Part of Advances in Neural Information Processing Systems 35 (NeurIPS 2022) Main Conference Track

Bibtex Paper Supplemental


Jian Wang, Chenhui Gou, Qiman Wu, Haocheng Feng, Junyu Han, Errui Ding, Jingdong Wang


Recently, transformer-based networks have shown impressive results in semantic segmentation. Yet for real-time semantic segmentation, pure CNN-based approaches still dominate in this field, due to the time-consuming computation mechanism of transformer. We propose RTFormer, an efficient dual-resolution transformer for real-time semantic segmenation, which achieves better trade-off between performance and efficiency than CNN-based models.
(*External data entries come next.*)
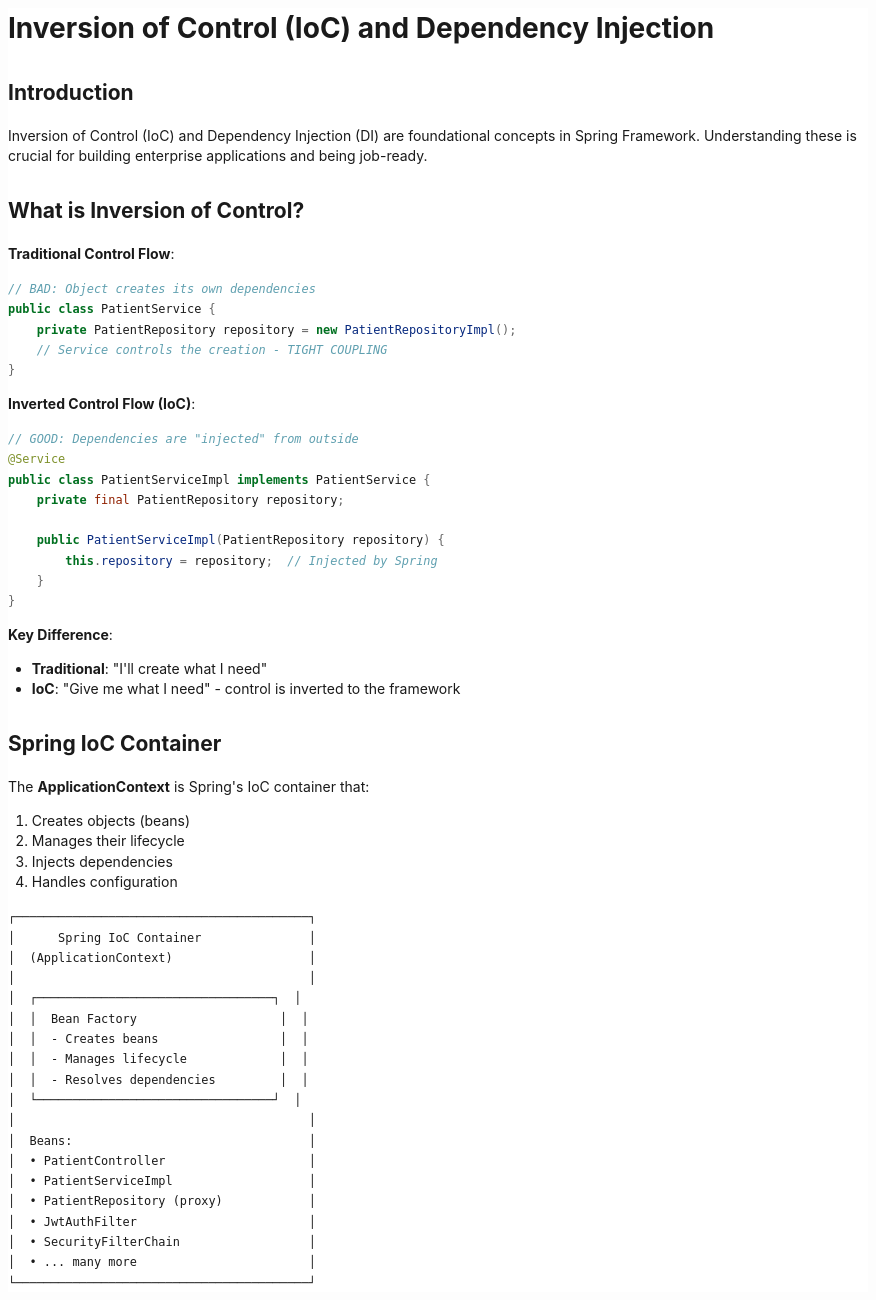 # Inversion of Control (IoC) and Dependency Injection

## Introduction

Inversion of Control (IoC) and Dependency Injection (DI) are foundational concepts in Spring Framework. Understanding these is crucial for building enterprise applications and being job-ready.

## What is Inversion of Control?

**Traditional Control Flow**:
```java
// BAD: Object creates its own dependencies
public class PatientService {
    private PatientRepository repository = new PatientRepositoryImpl();
    // Service controls the creation - TIGHT COUPLING
}
```

**Inverted Control Flow (IoC)**:
```java
// GOOD: Dependencies are "injected" from outside
@Service
public class PatientServiceImpl implements PatientService {
    private final PatientRepository repository;
    
    public PatientServiceImpl(PatientRepository repository) {
        this.repository = repository;  // Injected by Spring
    }
}
```

**Key Difference**: 
- **Traditional**: "I'll create what I need"
- **IoC**: "Give me what I need" - control is inverted to the framework

## Spring IoC Container

The **ApplicationContext** is Spring's IoC container that:
1. Creates objects (beans)
2. Manages their lifecycle
3. Injects dependencies
4. Handles configuration

```
┌─────────────────────────────────────────┐
│      Spring IoC Container               │
│  (ApplicationContext)                   │
│                                         │
│  ┌─────────────────────────────────┐  │
│  │  Bean Factory                    │  │
│  │  - Creates beans                 │  │
│  │  - Manages lifecycle             │  │
│  │  - Resolves dependencies         │  │
│  └─────────────────────────────────┘  │
│                                         │
│  Beans:                                 │
│  • PatientController                    │
│  • PatientServiceImpl                   │
│  • PatientRepository (proxy)            │
│  • JwtAuthFilter                        │
│  • SecurityFilterChain                  │
│  • ... many more                        │
└─────────────────────────────────────────┘
```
To achieve high inference efficiency on GPU-like devices, our RTFormer leverages GPU-Friendly Attention with linear complexity and discards the multi-head mechanism. Besides, we find that cross-resolution attention is more efficient to gather global context information for high-resolution branch by spreading the high level knowledge learned from low-resolution branch. Extensive experiments on mainstream benchmarks demonstrate the effectiveness of our proposed RTFormer, it achieves state-of-the-art on Cityscapes, CamVid and COCOStuff, and shows promising results on ADE20K.